> **Given records**

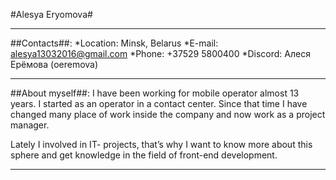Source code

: #Alesya Eryomova#
************************************
##Contacts##:
  *Location: Minsk, Belarus
  *E-mail: alesya13032016@gmail.com
  *Phone: +37529 5800400
  *Discord: Алеся Ерёмова (oeremova)
************************************
##About myself##:
I have been working for mobile operator almost 13 years. I started as an operator in а contact center. Since that time I have changed many place of work inside the company and now work as a project manager.

Lately I involved in IT- projects, that’s why I want to know more about this sphere and get knowledge in the field of front-end development.
*************************************
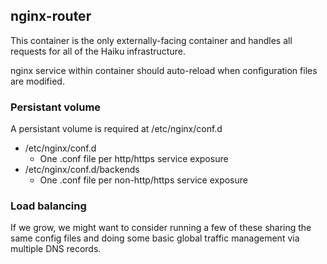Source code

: ## nginx-router

This container is the only externally-facing container and handles
all requests for all of the Haiku infrastructure.

nginx service within container should auto-reload when configuration
files are modified.

### Persistant volume

A persistant volume is required at /etc/nginx/conf.d

  * /etc/nginx/conf.d
    * One .conf file per http/https service exposure
  * /etc/nginx/conf.d/backends
    * One .conf file per non-http/https service exposure

### Load balancing

If we grow, we might want to consider running a few of these sharing
the same config files and doing some basic global traffic management
via multiple DNS records.
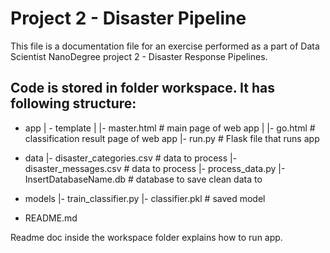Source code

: # Project 2 - Disaster Pipeline
This file is a documentation file for an exercise performed as a part of Data Scientist NanoDegree project 2 - Disaster Response Pipelines.


## Code is stored in folder workspace. It has following structure:

- app
| - template
| |- master.html  # main page of web app
| |- go.html  # classification result page of web app
|- run.py  # Flask file that runs app

- data
|- disaster_categories.csv  # data to process 
|- disaster_messages.csv  # data to process
|- process_data.py
|- InsertDatabaseName.db   # database to save clean data to

- models
|- train_classifier.py
|- classifier.pkl  # saved model 

- README.md

Readme doc inside the workspace folder explains how to run app.
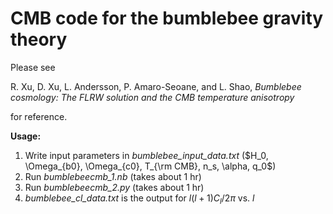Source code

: # CMB code for the bumblebee gravity theory

Please see

R. Xu, D. Xu, L. Andersson, P. Amaro-Seoane, and L. Shao, _Bumblebee cosmology: The FLRW solution and the CMB temperature anisotropy_

for reference.

**Usage:**
1. Write input parameters in _bumblebee_input_data.txt_ ($H_0, \Omega_{b0}, \Omega_{c0}, T_{\rm CMB}, n_s, \alpha, q_0$)
2. Run _bumblebeecmb_1.nb_ (takes about 1 hr)
3. Run _bumblebeecmb_2.py_ (takes about 1 hr)
4. _bumblebee_cl_data.txt_ is the output for $l(l+1)C_l/2\pi$ vs. $l$









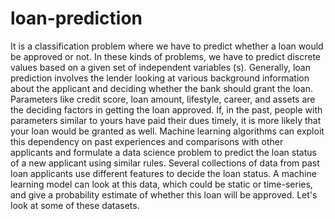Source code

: # loan-prediction
It is a classification problem where we have to predict whether a loan would be approved or not. In these kinds of problems, we have to predict discrete values based on a given set of independent variables (s).
Generally, loan prediction involves the lender looking at various background information about the applicant and deciding whether the bank should grant the loan. Parameters like credit score, loan amount, lifestyle, career, and assets are the deciding factors in getting the loan approved. If, in the past, people with parameters similar to yours have paid their dues timely, it is more likely that your loan would be granted as well.
Machine learning algorithms can exploit this dependency on past experiences and comparisons with other applicants and formulate a data science problem to predict the loan status of a new applicant using similar rules.
Several collections of data from past loan applicants use different features to decide the loan status. A machine learning model can look at this data, which could be static or time-series, and give a probability estimate of whether this loan will be approved. Let's look at some of these datasets.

> **Exercise**
Please find every line in the records that contains the word "page", and copy it out.

> **Answer for this exercise**
| |- master.html  # main page of web app
| |- go.html  # classification result page of web app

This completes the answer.